■ WHAT TO WORK ON ■
The required answer is a copy of each line in the entries below that includes "rest".

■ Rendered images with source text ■
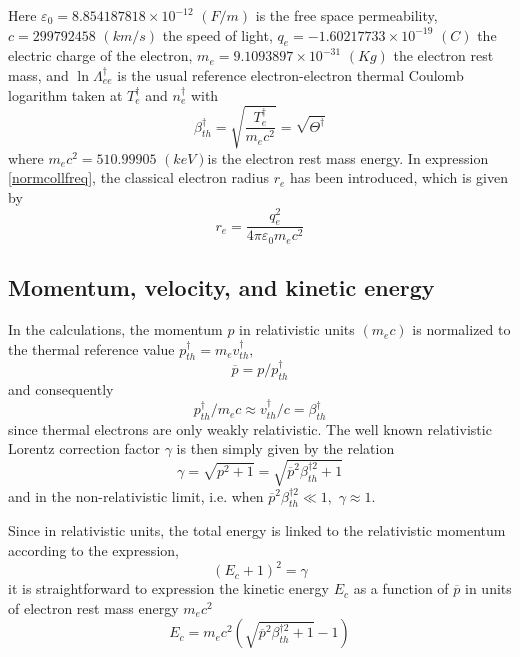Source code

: Here $\varepsilon _{0}=8.854187818\times 10^{-12}$ $\left( F/m\right) $ is
the free space permeability, $c=299792458$ $\left( km/s\right) $ the speed
of light, $q_{e}=-1.60217733\times 10^{-19}$ $\left( C\right) $ the electric
charge of the electron, $m_{e}=9.1093897\times 10^{-31}$ $\left( Kg\right) $
the electron rest mass, and $\ln \Lambda _{ee}^{\dag }$ is the usual
reference electron-electron thermal Coulomb logarithm \cite{sau99} taken at $%
T_{e}^{\dag }$ and $n_{e}^{\dag }$ with 
\begin{equation}
\beta _{th}^{\dag }=\sqrt{\frac{T_{e}^{\dag }}{m_{e}c^{2}}}=\sqrt{\Theta
^{\dag }}
\end{equation}%
where $m_{e}c^{2}=510.99905$ $\left( keV\right) $is the electron rest mass
energy. In expression \ref{normcollfreq}, the classical electron radius $%
r_{e}$ has been introduced, which is given by 
\begin{equation}
r_{e}=\frac{q_{e}^{2}}{4\pi \varepsilon _{0}m_{e}c^{2}}
\end{equation}

\subsection{Momentum, velocity, and kinetic energy}

\label{momentnormdef}

\label{NormMomentum}In the calculations, the momentum $p$ in relativistic
units $\left( m_{e}c\right) $ is normalized to the thermal reference value $%
p_{th}^{\dag }=m_{e}v_{th}^{\dag },$%
\begin{equation}
\overline{p}=p/p_{th}^{\dag }
\end{equation}
and consequently 
\begin{equation}
p_{th}^{\dag }/m_{e}c\approx v_{th}^{\dag }/c=\beta _{th}^{\dag }
\end{equation}
since thermal electrons are only weakly relativistic. The well known
relativistic Lorentz correction factor $\gamma $ is then simply given by the
relation 
\begin{equation}
\gamma =\sqrt{p^{2}+1}=\sqrt{\overline{p}^{2}\beta _{th}^{\dag 2}+1}
\end{equation}
and in the non-relativistic limit, i.e. when $\overline{p}^{2}\beta
_{th}^{\dag 2}\ll 1,$ $\gamma \approx 1.$

Since in relativistic units, the total energy is linked to the relativistic
momentum according to the expression, 
\begin{equation}
\left( E_{c}+1\right) ^{2}=\gamma
\end{equation}
it is straightforward to expression the kinetic energy $E_{c}$ as a function
of $\overline{p}$ in units of electron rest mass energy $m_{e}c^{2}$%
\begin{equation}
E_{c}=m_{e}c^{2}\left( \sqrt{\overline{p}^{2}\beta _{th}^{\dag 2}+1}-1\right)
\end{equation}

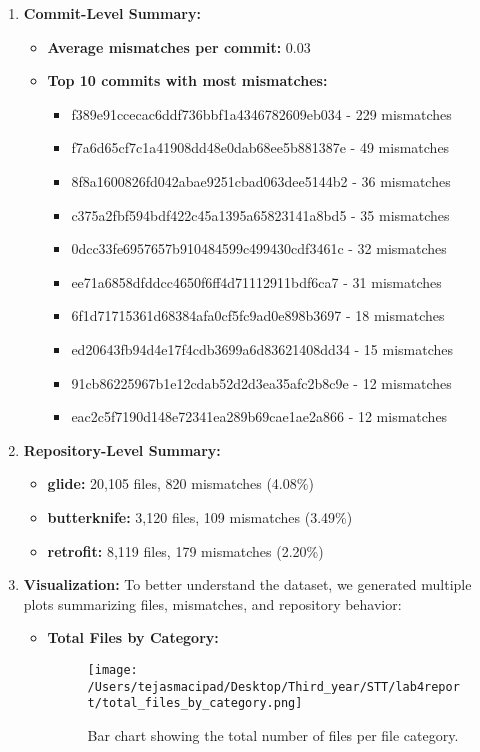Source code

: \documentclass[12pt, a4paper]{report}
\begin{document}
\begin{enumerate}
    \item \textbf{Commit-Level Summary:}  
        \begin{itemize}
            \item \textbf{Average mismatches per commit:} 0.03  
            \item \textbf{Top 10 commits with most mismatches:}  
            \begin{itemize}
                \item f389e91ccecac6ddf736bbf1a4346782609eb034 - 229 mismatches  
                \item f7a6d65cf7c1a41908dd48e0dab68ee5b881387e - 49 mismatches  
                \item 8f8a1600826fd042abae9251cbad063dee5144b2 - 36 mismatches  
                \item c375a2fbf594bdf422c45a1395a65823141a8bd5 - 35 mismatches  
                \item 0dcc33fe6957657b910484599c499430cdf3461c - 32 mismatches  
                \item ee71a6858dfddcc4650f6ff4d71112911bdf6ca7 - 31 mismatches  
                \item 6f1d71715361d68384afa0cf5fc9ad0e898b3697 - 18 mismatches  
                \item ed20643fb94d4e17f4cdb3699a6d83621408dd34 - 15 mismatches  
                \item 91cb86225967b1e12cdab52d2d3ea35afc2b8c9e - 12 mismatches  
                \item eac2c5f7190d148e72341ea289b69cae1ae2a866 - 12 mismatches  
            \end{itemize}
        \end{itemize}
    \item \textbf{Repository-Level Summary:}  
        \begin{itemize}
            \item \textbf{glide:} 20,105 files, 820 mismatches (4.08\%)  
            \item \textbf{butterknife:} 3,120 files, 109 mismatches (3.49\%)  
            \item \textbf{retrofit:} 8,119 files, 179 mismatches (2.20\%)  
        \end{itemize}

    \item \textbf{Visualization:}  
        To better understand the dataset, we generated multiple plots summarizing files, mismatches, and repository behavior:
        \begin{itemize}
            \item \textbf{Total Files by Category:}  
            \begin{figure}[!h]
                \centering
                \texttt{[image: /Users/tejasmacipad/Desktop/Third\_year/STT/lab4report/total\_files\_by\_category.png]}
                \caption{Bar chart showing the total number of files per file category.}
            \end{figure}


\end{itemize}
\end{enumerate}
\end{document}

■ TASK ANSWER ■
the electron rest mass, and $\ln \Lambda _{ee}^{\dag }$ is the usual
where $m_{e}c^{2}=510.99905$ $\left( keV\right) $is the electron rest mass
of $\overline{p}$ in units of electron rest mass energy $m_{e}c^{2}$%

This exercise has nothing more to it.